* [What the exercise asks]
Show me every line in the listing that has the word "System".

* [Material provided]
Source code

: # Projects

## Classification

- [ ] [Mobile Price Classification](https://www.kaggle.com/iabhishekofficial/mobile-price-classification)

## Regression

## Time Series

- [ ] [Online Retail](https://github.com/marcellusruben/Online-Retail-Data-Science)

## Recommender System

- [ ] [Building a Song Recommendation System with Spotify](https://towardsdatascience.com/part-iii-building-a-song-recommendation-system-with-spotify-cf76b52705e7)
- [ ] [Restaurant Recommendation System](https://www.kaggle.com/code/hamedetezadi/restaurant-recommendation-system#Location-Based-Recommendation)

* [Answer to this task]
## Recommender System
- [ ] [Building a Song Recommendation System with Spotify](https://towardsdatascience.com/part-iii-building-a-song-recommendation-system-with-spotify-cf76b52705e7)
- [ ] [Restaurant Recommendation System](https://www.kaggle.com/code/hamedetezadi/restaurant-recommendation-system#Location-Based-Recommendation)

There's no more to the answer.